We have to evaluate the amount of heat required to raise the temperature of nitrogen by \[40^\circ {\rm{ C}}\].
The value of the gas constant of nitrogen can be expressed as the ratio of universal gas constant to the molecular weight of nitrogen.
\[R = \dfrac{{\bar R}}{M}\]……(1)
Universal gas constant is also known as Boltzmann constant and its value is given as:
\[\bar R = 8.314{\rm{ J mo}}{{\rm{l}}^{ - 1}}\]

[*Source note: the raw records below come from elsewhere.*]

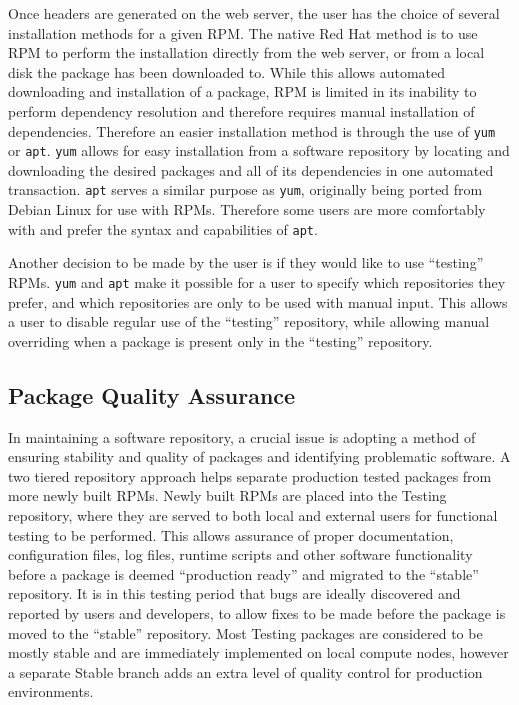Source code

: Once headers are generated on the web server, the user has the choice of
several installation methods for a given RPM. The native Red Hat method is to
use RPM to perform the installation directly from the web server, or from a
local disk the package has been downloaded to. While this allows automated
downloading and installation of a package, RPM is limited in its inability to
perform dependency resolution and therefore requires manual installation of
dependencies. Therefore an easier installation method is through the use of \texttt{yum}
or \texttt{apt}. \texttt{yum} allows for easy installation from a software repository by locating
and downloading the desired packages and all of its dependencies in one
automated transaction. \texttt{apt} serves a similar purpose as \texttt{yum}, originally being
ported from Debian Linux for use with RPMs. Therefore some users are more
comfortably with and prefer the syntax and capabilities of \texttt{apt}.

Another decision to be made by the user is if they would like to use ``testing''
RPMs. \texttt{yum} and \texttt{apt} make it possible for a user to specify which repositories
they prefer, and which repositories are only to be used with manual input. This
allows a user to disable regular use of the ``testing'' repository, while allowing
manual overriding when a package is present only in the ``testing'' repository.

\subsection{Package Quality Assurance}

In maintaining a software repository, a crucial issue is adopting a method of
ensuring stability and quality of packages and identifying problematic
software. A two tiered repository approach helps separate production tested
packages from more newly built RPMs. Newly built RPMs are placed into the
Testing repository, where they are served to both local and external users for
functional testing to be performed. This allows assurance of proper
documentation, configuration files, log files, runtime scripts and other
software functionality before a package is deemed ``production ready'' and
migrated to the ``stable'' repository. It is in this testing period that bugs are ideally
discovered and reported by users and developers, to allow fixes to be made
before the package is moved to the ``stable'' repository. Most Testing packages are
considered to be mostly stable and are immediately implemented on local compute
nodes, however a separate Stable branch adds an extra level of quality control
for production environments.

Substitute \[8.314{\rm{ J mo}}{{\rm{l}}^{ - 1}}\] for \[\bar R\]and \[0.028{\rm{ kg}}\]for M in equation (1) to find the gas constant of nitrogen.
\[
R = \dfrac{{8.314{\rm{ J }}{{\rm{K}}^{ - 1}}{\rm{mo}}{{\rm{l}}^{ - 1}}}}{{0.028{\rm{ kgmo}}{{\rm{l}}^{ - 1}}}}\\
\Rightarrow R = 296.928 \times {10^{ - 3}}{\rm{ }}{{{\rm{kJ}}} {\left/
 {\vphantom {{{\rm{kJ}}} {{\rm{kgK}}}}} \right.
 } {{\rm{kgK}}}}
\]
We know that the specific heat at constant pressure for nitrogen is given as:
\[{c_p} = \dfrac{7}{2}R\]
Substitute \[296.928{\rm{ }}{{{\rm{kJ}}} {\left/
 {\vphantom {{{\rm{kJ}}} {{\rm{kgK}}}}} \right.
 } {{\rm{kgK}}}}\] for R in the above expression.
\[
{c_p} = \dfrac{7}{2}\left( {296.928{\rm{ }}{{{\rm{kJ}}} {\left/
 {\vphantom {{{\rm{kJ}}} {{\rm{kgK}}}}} \right.
 } {{\rm{kgK}}}}} \right)\\
\Rightarrow{c_p} = 1.039{\rm{ }}{{{\rm{kJ}}} {\left/
 {\vphantom {{{\rm{kJ}}} {{\rm{kgK}}}}} \right.
 } {{\rm{kgK}}}}
\]
Writing the expression for heat to be supplied to raise the temperature of nitrogen by \[\Delta T\].
\[Q = m{c_p}\Delta T\]
Substitute \[0.014{\rm{ kg}}\] for m, \[1.039{\rm{ }}{{{\rm{kJ}}} {\left/
{\vphantom {{{\rm{kJ}}} {{\rm{kgK}}}}} \right.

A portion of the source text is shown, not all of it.